Data records >>
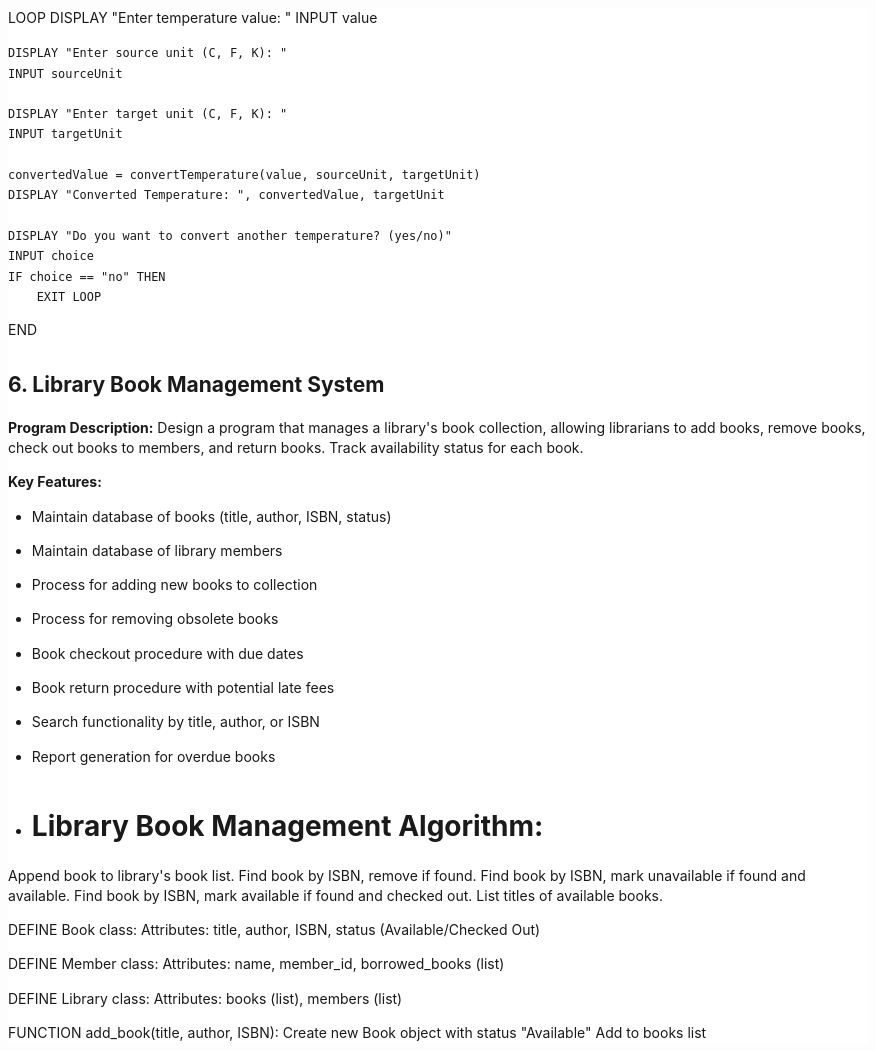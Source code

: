LOOP
    DISPLAY "Enter temperature value: "
    INPUT value

    DISPLAY "Enter source unit (C, F, K): "
    INPUT sourceUnit

    DISPLAY "Enter target unit (C, F, K): "
    INPUT targetUnit

    convertedValue = convertTemperature(value, sourceUnit, targetUnit)
    DISPLAY "Converted Temperature: ", convertedValue, targetUnit

    DISPLAY "Do you want to convert another temperature? (yes/no)"
    INPUT choice
    IF choice == "no" THEN
        EXIT LOOP

END
## 6. Library Book Management System

**Program Description:**
Design a program that manages a library's book collection, allowing librarians to add books, remove books, check out books to members, and return books. Track availability status for each book.

**Key Features:**
- Maintain database of books (title, author, ISBN, status)
- Maintain database of library members
- Process for adding new books to collection
- Process for removing obsolete books
- Book checkout procedure with due dates
- Book return procedure with potential late fees
- Search functionality by title, author, or ISBN
- Report generation for overdue books

- # Library Book Management Algorithm:
 Append book to library's book list.
 Find book by ISBN, remove if found.
 Find book by ISBN, mark unavailable if found and available.
 Find book by ISBN, mark available if found and checked out.
 List titles of available books.

 
 DEFINE Book class:
    Attributes: title, author, ISBN, status (Available/Checked Out)

DEFINE Member class:
    Attributes: name, member_id, borrowed_books (list)

DEFINE Library class:
    Attributes: books (list), members (list)
    
  FUNCTION add_book(title, author, ISBN):
        Create new Book object with status "Available"
        Add to books list
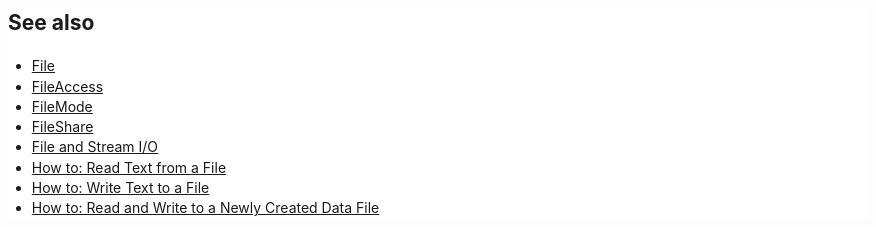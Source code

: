 ## See also

- [File](https://docs.microsoft.com/en-us/dotnet/api/system.io.file?view=net-5.0)
- [FileAccess](https://docs.microsoft.com/en-us/dotnet/api/system.io.fileaccess?view=net-5.0)
- [FileMode](https://docs.microsoft.com/en-us/dotnet/api/system.io.filemode?view=net-5.0)
- [FileShare](https://docs.microsoft.com/en-us/dotnet/api/system.io.fileshare?view=net-5.0)
- [File and Stream I/O](https://docs.microsoft.com/en-us/dotnet/standard/io/)
- [How to: Read Text from a File](https://docs.microsoft.com/en-us/dotnet/standard/io/how-to-read-text-from-a-file)
- [How to: Write Text to a File](https://docs.microsoft.com/en-us/dotnet/standard/io/how-to-write-text-to-a-file)
- [How to: Read and Write to a Newly Created Data File](https://docs.microsoft.com/en-us/dotnet/standard/io/how-to-read-and-write-to-a-newly-created-data-file)
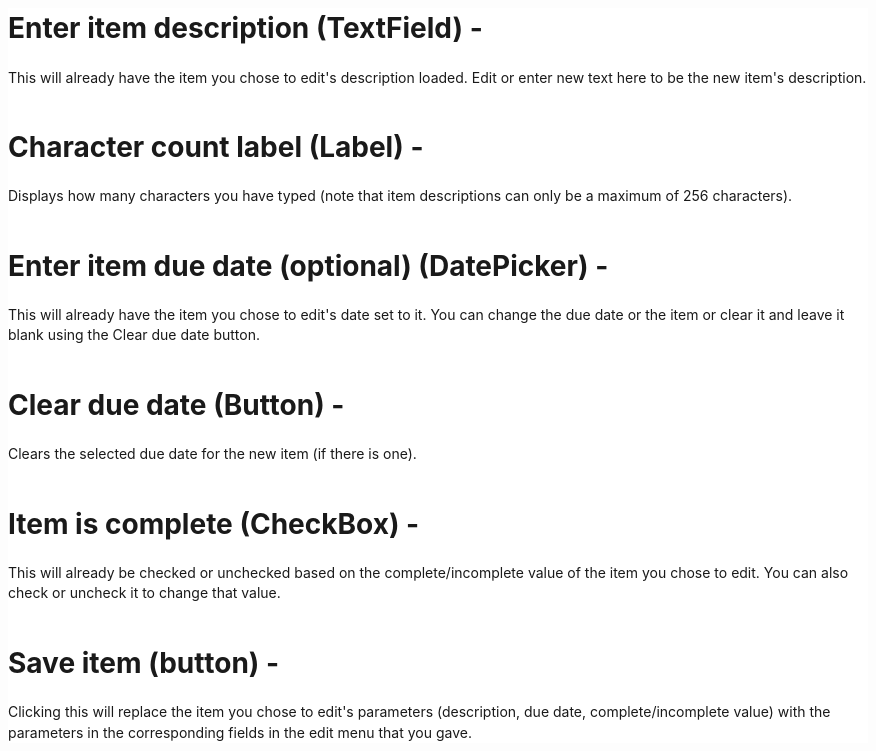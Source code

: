 # Enter item description (TextField) - 
This will already have the item you chose to edit's description loaded. Edit or enter new text here to be the new item's 
description.

# Character count label (Label) -
Displays how many characters you have typed (note that item descriptions can only be a maximum of 256 characters).

# Enter item due date (optional) (DatePicker) -
This will already have the item you chose to edit's date set to it. You can change the due date or the item or clear it
and leave it blank using the Clear due date button.

# Clear due date (Button) -
Clears the selected due date for the new item (if there is one).

# Item is complete (CheckBox) -
This will already be checked or unchecked based on the complete/incomplete value of the item you chose to edit. You can also
check or uncheck it to change that value.

# Save item (button) -
Clicking this will replace the item you chose to edit's parameters (description, due date, complete/incomplete value) with
the parameters in the corresponding fields in the edit menu that you gave.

Work task >>
Transcribe, exactly and without pictures, everything in the data from the line with "Find book by ISBN, remove if found." down to the line with "- [File and", both included.

Written reply >>
 Find book by ISBN, remove if found.
 Find book by ISBN, mark unavailable if found and available.
 Find book by ISBN, mark available if found and checked out.
 List titles of available books.

 
 DEFINE Book class:
    Attributes: title, author, ISBN, status (Available/Checked Out)

DEFINE Member class:
    Attributes: name, member_id, borrowed_books (list)

DEFINE Library class:
    Attributes: books (list), members (list)
    
  FUNCTION add_book(title, author, ISBN):
        Create new Book object with status "Available"
        Add to books list
Source code

: ## See also

- [File](https://docs.microsoft.com/en-us/dotnet/api/system.io.file?view=net-5.0)
- [FileAccess](https://docs.microsoft.com/en-us/dotnet/api/system.io.fileaccess?view=net-5.0)
- [FileMode](https://docs.microsoft.com/en-us/dotnet/api/system.io.filemode?view=net-5.0)
- [FileShare](https://docs.microsoft.com/en-us/dotnet/api/system.io.fileshare?view=net-5.0)
- [File and Stream I/O](https://docs.microsoft.com/en-us/dotnet/standard/io/)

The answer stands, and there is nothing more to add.